Work task
Pull each line holding the word "Heating" from the data.

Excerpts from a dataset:
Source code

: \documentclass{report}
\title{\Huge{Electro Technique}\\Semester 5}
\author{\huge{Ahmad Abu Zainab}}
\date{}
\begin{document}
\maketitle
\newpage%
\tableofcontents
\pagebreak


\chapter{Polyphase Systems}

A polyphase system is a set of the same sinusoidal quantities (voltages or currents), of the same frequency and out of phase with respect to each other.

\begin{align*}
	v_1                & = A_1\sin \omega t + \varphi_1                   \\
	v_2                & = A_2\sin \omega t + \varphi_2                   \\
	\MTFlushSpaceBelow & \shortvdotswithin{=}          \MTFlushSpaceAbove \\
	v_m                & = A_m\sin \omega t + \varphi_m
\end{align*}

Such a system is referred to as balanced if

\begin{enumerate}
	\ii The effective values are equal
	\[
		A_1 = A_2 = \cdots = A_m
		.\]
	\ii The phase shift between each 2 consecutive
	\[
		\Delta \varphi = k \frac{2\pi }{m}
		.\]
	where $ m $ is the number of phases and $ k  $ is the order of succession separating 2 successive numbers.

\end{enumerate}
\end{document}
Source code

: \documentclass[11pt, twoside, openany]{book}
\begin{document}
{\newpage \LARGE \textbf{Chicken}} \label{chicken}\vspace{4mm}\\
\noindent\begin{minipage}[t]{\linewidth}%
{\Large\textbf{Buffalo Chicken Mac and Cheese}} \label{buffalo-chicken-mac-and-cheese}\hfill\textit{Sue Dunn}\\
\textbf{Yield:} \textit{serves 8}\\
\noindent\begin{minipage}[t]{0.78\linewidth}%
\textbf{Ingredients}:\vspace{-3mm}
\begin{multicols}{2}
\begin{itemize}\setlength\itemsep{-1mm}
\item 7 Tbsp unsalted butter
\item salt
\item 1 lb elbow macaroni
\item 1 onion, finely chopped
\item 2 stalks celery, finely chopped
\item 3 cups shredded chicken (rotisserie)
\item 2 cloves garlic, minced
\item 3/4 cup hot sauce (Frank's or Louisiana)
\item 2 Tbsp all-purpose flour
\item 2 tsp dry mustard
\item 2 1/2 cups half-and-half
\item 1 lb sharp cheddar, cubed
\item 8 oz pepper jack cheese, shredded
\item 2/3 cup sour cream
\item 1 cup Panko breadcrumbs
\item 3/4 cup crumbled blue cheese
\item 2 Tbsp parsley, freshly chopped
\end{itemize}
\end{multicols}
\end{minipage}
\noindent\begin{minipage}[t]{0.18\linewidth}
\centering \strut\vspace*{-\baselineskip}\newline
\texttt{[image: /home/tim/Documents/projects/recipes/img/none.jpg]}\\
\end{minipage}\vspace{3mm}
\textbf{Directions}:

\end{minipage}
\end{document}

==

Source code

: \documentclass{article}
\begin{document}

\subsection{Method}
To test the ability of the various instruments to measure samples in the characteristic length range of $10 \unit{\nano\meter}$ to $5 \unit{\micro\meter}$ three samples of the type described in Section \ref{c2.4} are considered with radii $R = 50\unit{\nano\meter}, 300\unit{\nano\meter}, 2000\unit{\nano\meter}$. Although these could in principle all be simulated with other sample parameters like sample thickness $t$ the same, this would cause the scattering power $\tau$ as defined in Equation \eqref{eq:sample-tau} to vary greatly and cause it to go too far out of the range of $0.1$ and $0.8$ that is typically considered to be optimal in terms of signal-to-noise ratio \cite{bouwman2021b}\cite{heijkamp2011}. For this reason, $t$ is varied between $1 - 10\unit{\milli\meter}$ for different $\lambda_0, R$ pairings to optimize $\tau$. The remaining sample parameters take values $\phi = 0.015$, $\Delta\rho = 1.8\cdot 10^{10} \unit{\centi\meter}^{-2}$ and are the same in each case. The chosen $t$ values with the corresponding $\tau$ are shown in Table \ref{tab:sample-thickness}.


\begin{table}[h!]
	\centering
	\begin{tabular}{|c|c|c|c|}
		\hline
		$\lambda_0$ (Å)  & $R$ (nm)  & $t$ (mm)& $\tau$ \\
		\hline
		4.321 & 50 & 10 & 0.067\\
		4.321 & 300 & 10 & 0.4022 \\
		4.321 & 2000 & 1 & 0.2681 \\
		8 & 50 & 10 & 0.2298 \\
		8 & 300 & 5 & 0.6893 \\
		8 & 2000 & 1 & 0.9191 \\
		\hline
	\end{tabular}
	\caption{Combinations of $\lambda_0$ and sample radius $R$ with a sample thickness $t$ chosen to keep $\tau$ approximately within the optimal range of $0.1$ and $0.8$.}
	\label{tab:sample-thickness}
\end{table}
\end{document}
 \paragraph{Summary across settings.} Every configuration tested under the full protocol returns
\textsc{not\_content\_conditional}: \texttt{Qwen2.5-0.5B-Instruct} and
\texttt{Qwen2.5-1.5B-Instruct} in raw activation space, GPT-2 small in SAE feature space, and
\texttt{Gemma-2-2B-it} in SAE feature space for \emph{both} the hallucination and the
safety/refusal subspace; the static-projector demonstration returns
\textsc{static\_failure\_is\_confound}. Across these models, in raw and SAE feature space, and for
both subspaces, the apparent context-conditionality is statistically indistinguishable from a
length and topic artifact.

==

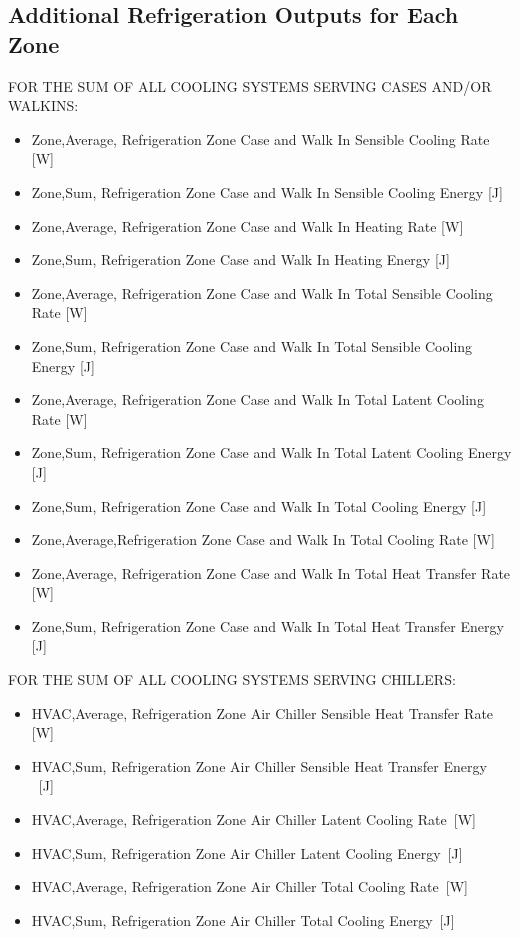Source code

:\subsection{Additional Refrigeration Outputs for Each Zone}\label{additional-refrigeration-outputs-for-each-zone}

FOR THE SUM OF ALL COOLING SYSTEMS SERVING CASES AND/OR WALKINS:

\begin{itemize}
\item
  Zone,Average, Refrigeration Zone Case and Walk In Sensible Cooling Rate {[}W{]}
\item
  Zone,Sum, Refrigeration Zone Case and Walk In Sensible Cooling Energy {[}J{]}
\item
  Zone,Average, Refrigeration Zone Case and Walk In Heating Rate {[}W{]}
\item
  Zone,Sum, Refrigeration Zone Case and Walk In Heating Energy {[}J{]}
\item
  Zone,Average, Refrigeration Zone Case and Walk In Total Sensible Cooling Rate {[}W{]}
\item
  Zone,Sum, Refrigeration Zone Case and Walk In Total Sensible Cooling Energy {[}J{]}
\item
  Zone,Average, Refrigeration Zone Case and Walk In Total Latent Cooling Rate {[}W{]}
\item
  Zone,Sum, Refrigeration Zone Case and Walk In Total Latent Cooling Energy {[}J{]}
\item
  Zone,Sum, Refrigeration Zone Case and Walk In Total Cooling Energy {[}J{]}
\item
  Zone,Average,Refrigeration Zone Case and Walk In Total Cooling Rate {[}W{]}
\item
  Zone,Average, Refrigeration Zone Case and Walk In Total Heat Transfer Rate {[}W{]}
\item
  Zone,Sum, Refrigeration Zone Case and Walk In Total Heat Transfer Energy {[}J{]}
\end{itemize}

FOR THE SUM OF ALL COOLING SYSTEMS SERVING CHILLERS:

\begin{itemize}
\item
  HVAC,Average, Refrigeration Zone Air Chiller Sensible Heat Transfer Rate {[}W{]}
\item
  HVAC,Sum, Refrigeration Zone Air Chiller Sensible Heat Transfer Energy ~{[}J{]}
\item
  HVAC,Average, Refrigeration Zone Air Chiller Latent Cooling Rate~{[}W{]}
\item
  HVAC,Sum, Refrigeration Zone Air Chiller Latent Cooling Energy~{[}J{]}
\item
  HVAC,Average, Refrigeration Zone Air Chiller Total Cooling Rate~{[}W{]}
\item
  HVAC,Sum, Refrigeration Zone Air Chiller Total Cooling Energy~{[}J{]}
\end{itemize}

Problem solution
  Zone,Average, Refrigeration Zone Case and Walk In Heating Rate {[}W{]}
  Zone,Sum, Refrigeration Zone Case and Walk In Heating Energy {[}J{]}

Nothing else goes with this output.